Document images with source code
━━━━━━━━━━
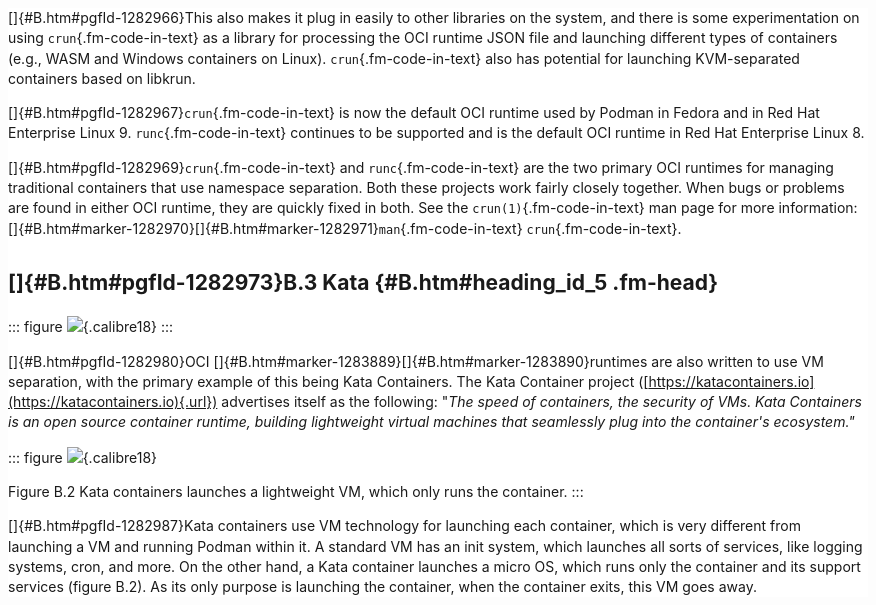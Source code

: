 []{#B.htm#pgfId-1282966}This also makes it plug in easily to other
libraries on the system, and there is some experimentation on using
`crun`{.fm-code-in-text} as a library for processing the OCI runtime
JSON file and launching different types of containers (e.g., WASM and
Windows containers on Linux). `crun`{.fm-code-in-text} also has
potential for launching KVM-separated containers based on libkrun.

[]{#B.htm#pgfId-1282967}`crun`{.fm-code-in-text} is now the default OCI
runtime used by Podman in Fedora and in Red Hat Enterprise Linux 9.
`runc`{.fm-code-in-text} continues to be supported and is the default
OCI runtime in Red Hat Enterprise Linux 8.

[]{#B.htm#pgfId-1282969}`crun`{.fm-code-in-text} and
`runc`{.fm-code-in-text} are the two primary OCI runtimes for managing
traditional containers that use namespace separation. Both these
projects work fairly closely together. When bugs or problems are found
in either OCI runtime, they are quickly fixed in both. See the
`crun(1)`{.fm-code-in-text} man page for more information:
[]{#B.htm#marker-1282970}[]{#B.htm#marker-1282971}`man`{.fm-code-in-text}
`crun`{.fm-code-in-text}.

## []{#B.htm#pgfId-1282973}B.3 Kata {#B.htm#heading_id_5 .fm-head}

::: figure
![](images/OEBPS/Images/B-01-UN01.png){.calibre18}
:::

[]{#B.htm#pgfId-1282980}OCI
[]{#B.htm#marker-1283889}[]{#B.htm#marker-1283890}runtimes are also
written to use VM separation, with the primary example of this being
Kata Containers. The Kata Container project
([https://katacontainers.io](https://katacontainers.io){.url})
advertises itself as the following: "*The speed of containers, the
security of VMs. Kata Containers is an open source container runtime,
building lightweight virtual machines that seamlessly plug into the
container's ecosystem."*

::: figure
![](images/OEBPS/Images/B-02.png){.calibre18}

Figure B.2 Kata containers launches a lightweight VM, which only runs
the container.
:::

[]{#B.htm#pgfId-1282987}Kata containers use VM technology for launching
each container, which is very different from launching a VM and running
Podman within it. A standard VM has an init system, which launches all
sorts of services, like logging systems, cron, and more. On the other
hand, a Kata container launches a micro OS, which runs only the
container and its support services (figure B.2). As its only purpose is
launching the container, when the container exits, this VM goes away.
━━━━━━━━━━
» Description of the task
All lines from the one with "security of VMs." through the end of the records need to be copied exactly, and no other lines.

» Task solution
security of VMs. Kata Containers is an open source container runtime,
building lightweight virtual machines that seamlessly plug into the
container's ecosystem."*

::: figure
![](images/OEBPS/Images/B-02.png){.calibre18}

Figure B.2 Kata containers launches a lightweight VM, which only runs
the container.
:::

[]{#B.htm#pgfId-1282987}Kata containers use VM technology for launching
each container, which is very different from launching a VM and running
Podman within it. A standard VM has an init system, which launches all
sorts of services, like logging systems, cron, and more. On the other
hand, a Kata container launches a micro OS, which runs only the
container and its support services (figure B.2). As its only purpose is
launching the container, when the container exits, this VM goes away.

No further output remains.